For Putin, capitalising on Biden’s fear of being dragged into a conflict with a secondary adversary (Russia) to extract critical security concessions is a risky but smart move. But ordering an invasion of Ukraine – and thus effectively volunteering to be America’s primary geopolitical adversary, at least in the short to medium term – is hardly in the Kremlin’s interest.
Intriguingly, despite the high stakes for China in the Ukraine crisis, the Chinese government has been extremely careful about showing its hand.
While the heightened tensions dominate Western media headlines, Ukraine has received scant coverage in the official Chinese press. Editorials or commentaries voicing Chinese support for Russia are also notable by their absence.
Instead of explicitly endorsing Putin’s position, Xi’s statement was vague and general pabulum about “providing firm mutual support on issues involving each other’s core interests”.

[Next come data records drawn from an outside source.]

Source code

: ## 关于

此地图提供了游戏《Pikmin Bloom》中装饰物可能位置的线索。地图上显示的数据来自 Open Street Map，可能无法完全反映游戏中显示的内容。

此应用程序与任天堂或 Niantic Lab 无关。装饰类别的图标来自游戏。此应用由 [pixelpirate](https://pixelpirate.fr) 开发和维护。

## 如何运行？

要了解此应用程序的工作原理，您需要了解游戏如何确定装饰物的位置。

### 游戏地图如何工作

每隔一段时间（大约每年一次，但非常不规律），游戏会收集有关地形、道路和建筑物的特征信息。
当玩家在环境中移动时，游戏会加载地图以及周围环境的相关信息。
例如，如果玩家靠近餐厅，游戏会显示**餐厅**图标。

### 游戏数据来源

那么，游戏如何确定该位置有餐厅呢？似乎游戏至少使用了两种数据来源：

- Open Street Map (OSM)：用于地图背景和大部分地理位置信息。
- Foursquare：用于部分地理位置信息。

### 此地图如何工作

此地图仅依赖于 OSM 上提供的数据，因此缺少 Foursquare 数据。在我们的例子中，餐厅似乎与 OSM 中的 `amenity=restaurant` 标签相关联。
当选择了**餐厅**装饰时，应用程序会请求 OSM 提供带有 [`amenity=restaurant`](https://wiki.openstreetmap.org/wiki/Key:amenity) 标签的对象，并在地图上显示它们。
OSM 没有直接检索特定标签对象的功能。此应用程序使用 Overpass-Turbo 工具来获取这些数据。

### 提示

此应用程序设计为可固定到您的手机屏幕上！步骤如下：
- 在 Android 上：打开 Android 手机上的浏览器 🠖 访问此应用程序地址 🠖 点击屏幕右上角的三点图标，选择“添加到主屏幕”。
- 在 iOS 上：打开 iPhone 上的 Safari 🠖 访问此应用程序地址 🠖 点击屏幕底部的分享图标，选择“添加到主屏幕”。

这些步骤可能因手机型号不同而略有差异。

Chinese reticence on Ukraine suggests that Xi is carefully hedging his bets. To be sure, Putin’s aggressive diplomacy is serving Chinese interests, at least for now. Should he decide to invade Ukraine and divert US strategic focus away from China, so much the better.
But, assuming that Xi does not know the Kremlin’s real intentions vis-à-vis Ukraine (it is doubtful that Putin has shared them with his Chinese counterpart), he is prudent not to show his own cards, either. Any expression of unequivocal Chinese support for Putin’s demands could leave China with little wiggle room.
Ukraine’s independence and security are crucial to the EU, and Chinese efforts to aid and abet Putin would trigger a European backlash. At a minimum, the EU could make China pay by restricting technology transfers and expressing more diplomatic support for Taiwan.
China’s leaders are realists and know that they can do little to influence the outcome of the crisis in Ukraine even if they choose to intervene publicly. With Putin holding most of the cards in the stand-off, China’s diplomatic support is unlikely to alter the strategic calculus of the principal protagonists in Washington, Brussels or even Moscow.
Its influence will increase dramatically only if Putin rolls the dice and invades Ukraine, because he will then need Chinese economic support to lessen the impact of Western sanctions.
But, for now, all this is speculative as far as Xi is concerned. Although a superpower, China is temporarily reduced to being an onlooker, watching both anxiously and hopefully on the sidelines as the Ukraine crisis unfolds.